Collected data entries:
□ □ □ □ □

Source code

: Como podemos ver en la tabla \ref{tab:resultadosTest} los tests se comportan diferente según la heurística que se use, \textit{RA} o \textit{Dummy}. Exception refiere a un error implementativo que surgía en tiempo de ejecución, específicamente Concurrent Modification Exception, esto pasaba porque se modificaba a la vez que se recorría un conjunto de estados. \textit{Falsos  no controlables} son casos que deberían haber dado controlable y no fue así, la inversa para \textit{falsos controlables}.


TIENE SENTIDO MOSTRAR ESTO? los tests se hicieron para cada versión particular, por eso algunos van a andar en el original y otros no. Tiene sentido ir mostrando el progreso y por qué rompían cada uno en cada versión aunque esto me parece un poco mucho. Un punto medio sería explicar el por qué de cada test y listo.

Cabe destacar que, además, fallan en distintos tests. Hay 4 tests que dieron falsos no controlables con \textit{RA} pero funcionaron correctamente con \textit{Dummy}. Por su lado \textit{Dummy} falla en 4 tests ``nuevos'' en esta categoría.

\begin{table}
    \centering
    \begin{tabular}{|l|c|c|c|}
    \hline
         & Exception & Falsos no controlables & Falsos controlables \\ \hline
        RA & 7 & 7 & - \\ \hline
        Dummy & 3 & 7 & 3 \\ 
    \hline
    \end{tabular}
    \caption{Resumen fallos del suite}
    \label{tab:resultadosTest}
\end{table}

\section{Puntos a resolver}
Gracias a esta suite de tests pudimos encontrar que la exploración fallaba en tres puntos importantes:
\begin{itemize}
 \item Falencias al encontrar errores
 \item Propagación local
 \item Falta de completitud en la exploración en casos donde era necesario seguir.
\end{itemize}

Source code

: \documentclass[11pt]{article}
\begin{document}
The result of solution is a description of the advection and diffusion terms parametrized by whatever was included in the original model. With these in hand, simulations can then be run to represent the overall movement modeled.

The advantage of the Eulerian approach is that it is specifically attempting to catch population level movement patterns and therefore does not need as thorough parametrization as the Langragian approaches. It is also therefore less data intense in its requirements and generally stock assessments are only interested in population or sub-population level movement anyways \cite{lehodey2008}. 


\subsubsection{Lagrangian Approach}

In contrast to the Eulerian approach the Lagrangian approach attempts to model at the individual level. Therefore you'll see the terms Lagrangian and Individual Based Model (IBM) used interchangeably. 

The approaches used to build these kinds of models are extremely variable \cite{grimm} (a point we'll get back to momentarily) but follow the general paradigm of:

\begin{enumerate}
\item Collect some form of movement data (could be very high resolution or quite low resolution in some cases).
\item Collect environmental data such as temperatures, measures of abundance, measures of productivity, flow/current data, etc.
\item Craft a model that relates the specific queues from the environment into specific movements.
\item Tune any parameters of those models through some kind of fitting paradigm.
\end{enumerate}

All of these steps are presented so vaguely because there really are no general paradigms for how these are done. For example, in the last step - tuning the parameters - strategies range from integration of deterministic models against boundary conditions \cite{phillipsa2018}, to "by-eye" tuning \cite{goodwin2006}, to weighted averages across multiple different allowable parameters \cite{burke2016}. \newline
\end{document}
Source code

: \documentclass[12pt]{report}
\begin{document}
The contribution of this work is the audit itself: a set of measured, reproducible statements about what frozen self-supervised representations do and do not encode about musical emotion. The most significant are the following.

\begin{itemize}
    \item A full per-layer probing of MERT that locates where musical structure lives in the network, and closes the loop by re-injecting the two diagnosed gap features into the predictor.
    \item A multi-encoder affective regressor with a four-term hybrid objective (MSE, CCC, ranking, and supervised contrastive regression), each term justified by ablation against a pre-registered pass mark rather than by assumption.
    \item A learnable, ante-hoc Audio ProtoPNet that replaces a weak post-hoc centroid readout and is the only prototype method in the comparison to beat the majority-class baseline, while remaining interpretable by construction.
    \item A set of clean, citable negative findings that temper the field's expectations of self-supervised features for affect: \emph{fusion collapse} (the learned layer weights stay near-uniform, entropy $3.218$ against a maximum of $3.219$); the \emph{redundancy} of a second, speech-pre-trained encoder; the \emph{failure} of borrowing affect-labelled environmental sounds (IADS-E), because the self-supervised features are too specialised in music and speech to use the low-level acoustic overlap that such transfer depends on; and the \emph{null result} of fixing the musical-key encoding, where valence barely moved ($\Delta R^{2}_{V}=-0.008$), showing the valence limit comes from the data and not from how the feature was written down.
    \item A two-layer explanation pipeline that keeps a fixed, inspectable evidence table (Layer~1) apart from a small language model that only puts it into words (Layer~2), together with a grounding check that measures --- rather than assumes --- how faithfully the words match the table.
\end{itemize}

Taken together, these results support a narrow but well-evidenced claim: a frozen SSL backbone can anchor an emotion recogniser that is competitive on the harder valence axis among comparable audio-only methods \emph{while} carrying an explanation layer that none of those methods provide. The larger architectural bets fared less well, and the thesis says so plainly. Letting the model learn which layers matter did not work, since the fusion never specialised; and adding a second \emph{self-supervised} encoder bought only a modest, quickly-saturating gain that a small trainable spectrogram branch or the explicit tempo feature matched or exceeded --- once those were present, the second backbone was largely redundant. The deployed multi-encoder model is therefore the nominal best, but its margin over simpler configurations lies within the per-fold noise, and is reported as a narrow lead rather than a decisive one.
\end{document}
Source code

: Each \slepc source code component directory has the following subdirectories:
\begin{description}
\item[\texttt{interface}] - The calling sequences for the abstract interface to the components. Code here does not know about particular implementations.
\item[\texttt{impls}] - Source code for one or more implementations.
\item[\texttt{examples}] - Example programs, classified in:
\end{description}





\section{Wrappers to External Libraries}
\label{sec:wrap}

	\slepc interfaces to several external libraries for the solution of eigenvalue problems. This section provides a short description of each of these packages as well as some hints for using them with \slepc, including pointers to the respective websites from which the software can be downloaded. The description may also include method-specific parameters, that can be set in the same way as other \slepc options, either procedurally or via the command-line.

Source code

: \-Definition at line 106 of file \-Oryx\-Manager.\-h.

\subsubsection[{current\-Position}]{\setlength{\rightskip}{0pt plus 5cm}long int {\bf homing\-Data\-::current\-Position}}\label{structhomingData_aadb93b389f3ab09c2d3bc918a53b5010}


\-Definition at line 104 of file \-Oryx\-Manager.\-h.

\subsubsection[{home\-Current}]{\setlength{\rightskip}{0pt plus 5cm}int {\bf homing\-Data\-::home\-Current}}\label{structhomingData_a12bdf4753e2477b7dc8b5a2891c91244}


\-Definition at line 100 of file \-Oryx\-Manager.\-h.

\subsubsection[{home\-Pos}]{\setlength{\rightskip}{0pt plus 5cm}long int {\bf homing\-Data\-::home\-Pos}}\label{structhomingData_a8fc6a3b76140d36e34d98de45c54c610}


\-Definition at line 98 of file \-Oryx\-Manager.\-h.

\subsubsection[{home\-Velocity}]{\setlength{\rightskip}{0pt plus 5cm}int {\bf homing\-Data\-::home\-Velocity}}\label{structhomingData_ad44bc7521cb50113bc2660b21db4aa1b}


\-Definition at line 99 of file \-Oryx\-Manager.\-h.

□ □ □ □ □

PROBLEM TO WORK ON: Each of the records should be written out precisely as given.

OUTPUT:
Source code

: Como podemos ver en la tabla \ref{tab:resultadosTest} los tests se comportan diferente según la heurística que se use, \textit{RA} o \textit{Dummy}. Exception refiere a un error implementativo que surgía en tiempo de ejecución, específicamente Concurrent Modification Exception, esto pasaba porque se modificaba a la vez que se recorría un conjunto de estados. \textit{Falsos  no controlables} son casos que deberían haber dado controlable y no fue así, la inversa para \textit{falsos controlables}.


TIENE SENTIDO MOSTRAR ESTO? los tests se hicieron para cada versión particular, por eso algunos van a andar en el original y otros no. Tiene sentido ir mostrando el progreso y por qué rompían cada uno en cada versión aunque esto me parece un poco mucho. Un punto medio sería explicar el por qué de cada test y listo.

Cabe destacar que, además, fallan en distintos tests. Hay 4 tests que dieron falsos no controlables con \textit{RA} pero funcionaron correctamente con \textit{Dummy}. Por su lado \textit{Dummy} falla en 4 tests ``nuevos'' en esta categoría.

\begin{table}
    \centering
    \begin{tabular}{|l|c|c|c|}
    \hline
         & Exception & Falsos no controlables & Falsos controlables \\ \hline
        RA & 7 & 7 & - \\ \hline
        Dummy & 3 & 7 & 3 \\ 
    \hline
    \end{tabular}
    \caption{Resumen fallos del suite}
    \label{tab:resultadosTest}
\end{table}

\section{Puntos a resolver}
Gracias a esta suite de tests pudimos encontrar que la exploración fallaba en tres puntos importantes:
\begin{itemize}
 \item Falencias al encontrar errores
 \item Propagación local
 \item Falta de completitud en la exploración en casos donde era necesario seguir.
\end{itemize}

Source code

: \documentclass[11pt]{article}
\begin{document}
The result of solution is a description of the advection and diffusion terms parametrized by whatever was included in the original model. With these in hand, simulations can then be run to represent the overall movement modeled.

The advantage of the Eulerian approach is that it is specifically attempting to catch population level movement patterns and therefore does not need as thorough parametrization as the Langragian approaches. It is also therefore less data intense in its requirements and generally stock assessments are only interested in population or sub-population level movement anyways \cite{lehodey2008}. 


\subsubsection{Lagrangian Approach}

In contrast to the Eulerian approach the Lagrangian approach attempts to model at the individual level. Therefore you'll see the terms Lagrangian and Individual Based Model (IBM) used interchangeably. 

The approaches used to build these kinds of models are extremely variable \cite{grimm} (a point we'll get back to momentarily) but follow the general paradigm of:

\begin{enumerate}
\item Collect some form of movement data (could be very high resolution or quite low resolution in some cases).
\item Collect environmental data such as temperatures, measures of abundance, measures of productivity, flow/current data, etc.
\item Craft a model that relates the specific queues from the environment into specific movements.
\item Tune any parameters of those models through some kind of fitting paradigm.
\end{enumerate}

All of these steps are presented so vaguely because there really are no general paradigms for how these are done. For example, in the last step - tuning the parameters - strategies range from integration of deterministic models against boundary conditions \cite{phillipsa2018}, to "by-eye" tuning \cite{goodwin2006}, to weighted averages across multiple different allowable parameters \cite{burke2016}. \newline
\end{document}
Source code

: \documentclass[12pt]{report}
\begin{document}
The contribution of this work is the audit itself: a set of measured, reproducible statements about what frozen self-supervised representations do and do not encode about musical emotion. The most significant are the following.

\begin{itemize}
    \item A full per-layer probing of MERT that locates where musical structure lives in the network, and closes the loop by re-injecting the two diagnosed gap features into the predictor.
    \item A multi-encoder affective regressor with a four-term hybrid objective (MSE, CCC, ranking, and supervised contrastive regression), each term justified by ablation against a pre-registered pass mark rather than by assumption.
    \item A learnable, ante-hoc Audio ProtoPNet that replaces a weak post-hoc centroid readout and is the only prototype method in the comparison to beat the majority-class baseline, while remaining interpretable by construction.
    \item A set of clean, citable negative findings that temper the field's expectations of self-supervised features for affect: \emph{fusion collapse} (the learned layer weights stay near-uniform, entropy $3.218$ against a maximum of $3.219$); the \emph{redundancy} of a second, speech-pre-trained encoder; the \emph{failure} of borrowing affect-labelled environmental sounds (IADS-E), because the self-supervised features are too specialised in music and speech to use the low-level acoustic overlap that such transfer depends on; and the \emph{null result} of fixing the musical-key encoding, where valence barely moved ($\Delta R^{2}_{V}=-0.008$), showing the valence limit comes from the data and not from how the feature was written down.
    \item A two-layer explanation pipeline that keeps a fixed, inspectable evidence table (Layer~1) apart from a small language model that only puts it into words (Layer~2), together with a grounding check that measures --- rather than assumes --- how faithfully the words match the table.
\end{itemize}

Taken together, these results support a narrow but well-evidenced claim: a frozen SSL backbone can anchor an emotion recogniser that is competitive on the harder valence axis among comparable audio-only methods \emph{while} carrying an explanation layer that none of those methods provide. The larger architectural bets fared less well, and the thesis says so plainly. Letting the model learn which layers matter did not work, since the fusion never specialised; and adding a second \emph{self-supervised} encoder bought only a modest, quickly-saturating gain that a small trainable spectrogram branch or the explicit tempo feature matched or exceeded --- once those were present, the second backbone was largely redundant. The deployed multi-encoder model is therefore the nominal best, but its margin over simpler configurations lies within the per-fold noise, and is reported as a narrow lead rather than a decisive one.
\end{document}
Source code

: Each \slepc source code component directory has the following subdirectories:
\begin{description}
\item[\texttt{interface}] - The calling sequences for the abstract interface to the components. Code here does not know about particular implementations.
\item[\texttt{impls}] - Source code for one or more implementations.
\item[\texttt{examples}] - Example programs, classified in:
\end{description}





\section{Wrappers to External Libraries}
\label{sec:wrap}

	\slepc interfaces to several external libraries for the solution of eigenvalue problems. This section provides a short description of each of these packages as well as some hints for using them with \slepc, including pointers to the respective websites from which the software can be downloaded. The description may also include method-specific parameters, that can be set in the same way as other \slepc options, either procedurally or via the command-line.

Source code

: \-Definition at line 106 of file \-Oryx\-Manager.\-h.

\subsubsection[{current\-Position}]{\setlength{\rightskip}{0pt plus 5cm}long int {\bf homing\-Data\-::current\-Position}}\label{structhomingData_aadb93b389f3ab09c2d3bc918a53b5010}


\-Definition at line 104 of file \-Oryx\-Manager.\-h.

\subsubsection[{home\-Current}]{\setlength{\rightskip}{0pt plus 5cm}int {\bf homing\-Data\-::home\-Current}}\label{structhomingData_a12bdf4753e2477b7dc8b5a2891c91244}


\-Definition at line 100 of file \-Oryx\-Manager.\-h.

\subsubsection[{home\-Pos}]{\setlength{\rightskip}{0pt plus 5cm}long int {\bf homing\-Data\-::home\-Pos}}\label{structhomingData_a8fc6a3b76140d36e34d98de45c54c610}


\-Definition at line 98 of file \-Oryx\-Manager.\-h.

\subsubsection[{home\-Velocity}]{\setlength{\rightskip}{0pt plus 5cm}int {\bf homing\-Data\-::home\-Velocity}}\label{structhomingData_ad44bc7521cb50113bc2660b21db4aa1b}


\-Definition at line 99 of file \-Oryx\-Manager.\-h.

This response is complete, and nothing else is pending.